Amidst the brouhaha over Harry Reid’s comments, some people are defending Reid by saying that he told the truth, however . . . awkwardly. See, for example, Robert Stacy McCain, who declares: “Harry Reid is no more a racist than I am.” (Did Reid hit McCain’s tip jar?) And indeed, I fully support the principle that people need to be able to tell the truth, even if doing so might be perceived as politically incorrect.
But I’m not sure why Harry Reid, of all people, should benefit from that principle. He sure as hell hasn’t given others the benefit of the doubt when it comes to racial matters.
When Bill Bennett made an arguably true but racially controversial statement, Reid rushed to call Bennett a racist:
Washington, DC — The following is a statement by Senate Democratic Leader Harry Reid on William Bennett’s recent comments:
Yesterday, on his radio call-in show, former Reagan Secretary of Education, William Bennett made the following comment, “… you could abort every black baby in this country and your crime rate would go down.

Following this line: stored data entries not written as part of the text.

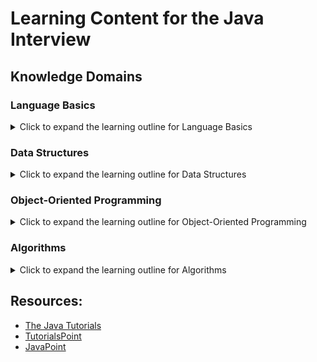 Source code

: # Learning Content for the Java Interview

## Knowledge Domains

### Language Basics 

<details>
<summary>Click to expand the learning outline for Language Basics</summary>
<table>
 <tr>
  <td>Knowledge Domain</td>
  <td>Topic</td>
  <td>Sub Topics</td>
 </tr>
 <tr>
  <td rowspan=38>Language Basics</td>
  <td>Java Releases and Evolution</td>
  <td>&nbsp;</td>
 </tr>
 <tr>
  <td>Compilation</td>
  <td>&nbsp;</td>
 </tr>
 <tr>
  <td rowspan=4>Running Java Code</td>
  <td>Java Virtual Machine</td>
 </tr>
 <tr>
  <td>Java Runtime Environment</td>
 </tr>
 <tr>
  <td>Java Development Toolkit</td>
 </tr>
 <tr>
  <td>Class Path</td>
 </tr>
 <tr>
  <td rowspan=7>Variables</td>
  <td>Declaration and Initialization</td>
 </tr>
 <tr>
  <td>Memory Location and Lifecycle</td>
 </tr>
 <tr>
  <td>Garbage Collection</td>
 </tr>
 <tr>
  <td>Primitive Types</td>
 </tr>
 <tr>
  <td>Non-Primitive Types</td>
 </tr>
 <tr>
  <td>Casting</td>
 </tr>
 <tr>
  <td>Final Variables</td>
 </tr>
 <tr>
  <td rowspan=4>Methods</td>
  <td>Signature</td>
 </tr>
 <tr>
  <td>Static Method</td>
 </tr>
 <tr>
  <td>Instance Method</td>
 </tr>
 <tr>
  <td>Pass by Value or Pass by Reference</td>
 </tr>
 <tr>
  <td>OperatorPrecedence</td>
  <td>&nbsp;</td>
 </tr>
 <tr>
  <td>Math Operations</td>
  <td>&nbsp;</td>
 </tr>
 <tr>
  <td>String Manipulation</td>
  <td>&nbsp;</td>
 </tr>
 <tr>
  <td rowspan=2>Conditionals</td>
  <td> If Statement</td>
 </tr>
 <tr>
  <td>Switch Statement</td>
 </tr>
 <tr>
  <td rowspan=4>Loops</td>
  <td>For Loop</td>
 </tr>
 <tr>
  <td>While Loop</td>
 </tr>
 <tr>
  <td>Do-While Loop</td>
 </tr>
 <tr>
  <td>Recursion</td>
 </tr>
 <tr>
  <td rowspan=3>I/O Streams</td>
  <td>Standard Input</td>
 </tr>
 <tr>
  <td>Standard Output</td>
 </tr>
 <tr>
  <td>Standard Error</td>
 </tr>
 <tr>
  <td rowspan=2>Exceptions</td>
  <td>Checked Exception</td>
 </tr>
 <tr>
  <td>Unchecked Exception</td>
 </tr>
 <tr>
  <td rowspan=5>Multi-Threading (Basic)</td>
  <td>Process</td>
 </tr>
 <tr>
  <td>Thread</td>
 </tr>
 <tr>
  <td>Fork / Join</td>
 </tr>
 <tr>
  <td>Mutex</td>
 </tr>
 <tr>
  <td>Race Condition</td>
 </tr>
 <tr>
  <td>Generic</td>
  <td>&nbsp;</td>
 </tr>
 <tr>
  <td>Differences between C++ and Java</td>
  <td>&nbsp;</td>
 </tr>
</table>
</details>

### Data Structures 
<details>
<summary>Click to expand the learning outline for Data Structures</summary>

<table>
 <tr>
  <td>Knowledge Domain</td>
  <td>Topic</td>
  <td>Sub Topics</td>
 </tr>
 <tr>
  <td rowspan=22>Data Structures</td>
  <td>Array</td>
  <td>&nbsp;</td>
 </tr>
 <tr>
  <td>Collection Interface</td>
  <td>&nbsp;</td>
 </tr>
 <tr>
  <td rowspan=2>List</td>
  <td>ArrayList</td>
 </tr>
 <tr>
  <td>LinkedList</td>
 </tr>
 <tr>
  <td rowspan=2>Set</td>
  <td>HashSet</td>
 </tr>
 <tr>
  <td>TreeSet</td>
 </tr>
 <tr>
  <td rowspan=2>Map</td>
  <td>HashMap</td>
 </tr>
 <tr>
  <td>TreeMap</td>
 </tr>
 <tr>
  <td>Stack</td>
  <td>&nbsp;</td>
 </tr>
 <tr>
  <td rowspan=2>Queue</td>
  <td>Deque</td>
 </tr>
 <tr>
  <td>Priority Queue</td>
 </tr>
 <tr>
  <td rowspan=2>Tree</td>
  <td>
  Binary Tree</td>
 </tr>
 <tr>
  <td>BST</td>
 </tr>
 <tr>
  <td rowspan=4>Graph</td>
  <td>Directed</td>
 </tr>
 <tr>
  <td>Undirected</td>
 </tr>
 <tr>
  <td>Acyclic Graph</td>
 </tr>
 <tr>
  <td>DAG</td>
 </tr>
 <tr>
  <td rowspan=5>Manipulating Data Structures</td>
  <td>Arrays</td>
 </tr>
 <tr>
  <td>Collections</td>
 </tr>
 <tr>
  <td>Iterations</td>
 </tr>
 <tr>
  <td>Lambda Expressions</td>
 </tr>
 <tr>
  <td>Streams</td>
 </tr>
</table>

</details>

### Object-Oriented Programming 
<details>
<summary>Click to expand the learning outline for Object-Oriented Programming</summary>

<table>
 <tr>
  <td>Knowledge Domain</td>
  <td>Topic</td>
  <td>Sub Topics</td>
 </tr>
 <tr>
  <td rowspan=36>Object Oriented Programming</td>
  <td rowspan=15>Class &amp;Object</td>
  <td>What are Classes and Objects?</td>
 </tr>
 <tr>
  <td>Instantiation and the life cycle of an object</td>
 </tr>
 <tr>
  <td>Declaring and Implementing a Class</td>
 </tr>
 <tr>
  <td>Access Modifiers</td>
 </tr>
 <tr>
  <td>Data Member</td>
 </tr>
 <tr>
  <td>Method</td>
 </tr>
 <tr>
  <td>Types of Constructors</td>
 </tr>
 <tr>
  <td>Nested Class</td>
 </tr>
 <tr>
  <td>Accessor</td>
 </tr>
 <tr>
  <td>Static Variable</td>
 </tr>
 <tr>
  <td>Static Method</td>
 </tr>
 <tr>
  <td>Final Class</td>
 </tr>
 <tr>
  <td>Final Method</td>
 </tr>
 <tr>
  <td>Enum</td>
 </tr>
 <tr>
  <td>Date / Time Objects</td>
 </tr>
 <tr>
  <td rowspan=5>Inheritance</td>
  <td>What is Inheritance?</td>
 </tr>
 <tr>
  <td>Types of Inheritance</td>
 </tr>
 <tr>
  <td>Advantages of Inheritance</td>
 </tr>
 <tr>
  <td>Object Class</td>
 </tr>
 <tr>
  <td>Casting and instanceof</td>
 </tr>
 <tr>
  <td rowspan=4>Polymorphism</td>
  <td>What is Polymorphism?</td>
 </tr>
 <tr>
  <td>Method Overriding</td>
 </tr>
 <tr>
  <td>Method Overloading</td>
 </tr>
 <tr>
  <td>Static vs. Dynamic Polymorphism</td>
 </tr>
 <tr>
  <td rowspan=5>Abstract Classes and Interfaces</td>
  <td>Abstraction</td>
 </tr>
 <tr>
  <td>Abstract Classes</td>
 </tr>
 <tr>
  <td>Abstract Methods</td>
 </tr>
 <tr>
  <td>Interfaces</td>
 </tr>
 <tr>
  <td>Multiple Inheritance</td>
 </tr>
 <tr>
  <td rowspan=7>Further OOP Principles</td>
  <td>Composition</td>
 </tr>
 <tr>
  <td>Composition vs. Inheritance: Advantages and Disadvantages</td>
 </tr>
 <tr>
  <td>Association</td>
 </tr>
 <tr>
  <td>Aggregation</td>
 </tr>
 <tr>
  <td>Encapsulation</td>
 </tr>
 <tr>
  <td>Single Responsibility Principle</td>
 </tr>
 <tr>
  <td>Open/Closed Principle</td>
 </tr>
</table>
</details>

### Algorithms
<details>
<summary>Click to expand the learning outline for Algorithms</summary>

<table>
 <tr>
  <td>Knowledge Domain</td>
  <td>Topic</td>
  <td>Sub Topics</td>
 </tr>
 <tr>
  <td rowspan=29>Algorithms</td>
  <td>Time Complexity</td>
  <td>&nbsp;</td>
 </tr>
 <tr>
  <td>SpaceComplexity</td>
  <td>&nbsp;</td>
 </tr>
 <tr>
  <td rowspan=12>Techniques</td>
  <td>Brute Force Algorithms</td>
 </tr>
 <tr>
  <td>Greedy Algorithms</td>
 </tr>
 <tr>
  <td>Divide and Conquer Algorithms</td>
 </tr>
 <tr>
  <td>Two Pointers Technique</td>
 </tr>
 <tr>
  <td>Fast and Slow Pointers Technique</td>
 </tr>
 <tr>
  <td>Merge Intervals Technique</td>
 </tr>
 <tr>
  <td>Sliding Window Technique</td>
 </tr>
 <tr>
  <td>Cyclic Sort Technique</td>
 </tr>
 <tr>
  <td>Subsets Technique</td>
 </tr>
 <tr>
  <td>Topological Sort</td>
 </tr>
 <tr>
  <td>Top K Elements Technique</td>
 </tr>
 <tr>
  <td>Min Heaps and Max Heaps Technique</td>
 </tr>
 <tr>
  <td rowspan=7>Sorting</td>
  <td>Selection Sort</td>
 </tr>
 <tr>
  <td>Bubble Sort</td>
 </tr>
 <tr>
  <td>Insertion Sort</td>
 </tr>
 <tr>
  <td>Merge Sort</td>
 </tr>
 <tr>
  <td>Quick Sort</td>
 </tr>
 <tr>
  <td>Heap Sort</td>
 </tr>
 <tr>
  <td>Bucket Sort</td>
 </tr>
 <tr>
  <td rowspan=4>Searching</td>
  <td>Tree Traversal Algorithms (Pre-order, In-Order, Post-Order)</td>
 </tr>
 <tr>
  <td>Graph Traversal Algorithms (BFS, DFS)</td>
 </tr>
 <tr>
  <td>Linear Search</td>
 </tr>
 <tr>
  <td>Binary Search</td>
 </tr>
 <tr>
  <td rowspan=4>Recursion</td>
  <td>Iterative vs. Recursive Approach</td>
 </tr>
 <tr>
  <td>Memory Utilization of a Recursive Approach</td>
 </tr>
 <tr>
  <td>Maintaining Intermediate Results while Using Recursion</td>
 </tr>
 <tr>
  <td>Constructing the Recursive Calls and Determining the Base Case</td>
 </tr>
</table>
</details>

## Resources:

- [The Java Tutorials](https://docs.oracle.com/javase/tutorial/)
- [TutorialsPoint](https://www.tutorialspoint.com/java/index.htm)
- [JavaPoint](https://www.javatpoint.com/java-tutorial)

That would be an impossible, ridiculous, and morally reprehensible thing to do, but your crime rate would go down.”
“I am appalled by Mr. Bennett’s remarks and call on him to issue an immediate apology not only to African Americans but to the nation. At a time when so many Americans are struggling to recover from two devastating Hurricanes, now is the time to help one another, not feed the fires of racism. America can do better. The Republican Party has recently taken great pains to reach out to the African American community, and I hope that they will be swift in condemning Mr. Bennett’s comments as nothing short of callous and ignorant. They are reminiscent of a time our nation is still struggling to overcome.
Again, I call on him to issue an immediate apology to the nation for his insensitive remarks.”
One could attempt to defend Bennett on the same grounds that Stacy McCain uses to defend Reid: that Bennett was simply telling the truth, albeit in an “insensitive” way that was certain to inflame the crowd that makes a living profiting off racial grievances.
But Sen. Reid really didn’t care whether Bennett was telling the truth, did he? Sen. Reid saw an opportunity to make some political hay, and he took it.
Similarly, when a Republican sought to make English the national language, Reid called the attempt — you guessed it — racist:
The Senate voted on Thursday to designate English as the national language. . . . The amendment was proposed by Senator James M. Inhofe, Republican of Oklahoma.
. . . .
Senator Harry Reid of Nevada, the Democratic leader, said the Inhofe amendment was racist.
“Everybody who speaks with an accent knows that they need to learn English just as fast as they can,” he said.
Same goes for everyone who speaks with that “Negro dialect,” eh, Senator?
Feel free to declare Harry Reid a non-racist if you like. But some of us aren’t so sure. Recall, for example, Reid’s bizarre treatment of black Supreme Court Justice Clarence Thomas.
Recall that Reid once rushed to declare Justice Thomas to be “an embarrassment to the Supreme Court.” When pressed for specifics, Reid declared that one of Thomas’s opinions was similar to “an eighth-grade dissertation” — far inferior, Reid said, to the opinion of Justice Scalia in the same case. Except that Thomas’s short opinion was perfectly logical . . . and Scalia hadn’t even written an opinion in the case.
Law professor Eugene Volokh decried Reid’s comments about Thomas as “unfounded assertions of incompetence” backed up with “false statements” and “mischaracterizations.”
What was it about the black justice Thomas that Reid didn’t like? That made him inferior to the white justice who hadn’t even written an opinion in the case? Hmmm?
I think you’re starting to get the picture.
So decry the attacks on Reid as political correctness — if you think that’s what they are. Some of us don’t agree. Some of us happen to think that his declarations about the comings and goings of Obama’s “Negro dialect” are a little window into Harry’s soul.
And if we’re wrong, I won’t feel too bad. Reid is simply getting a taste of the medicine he has so eagerly dished out to others.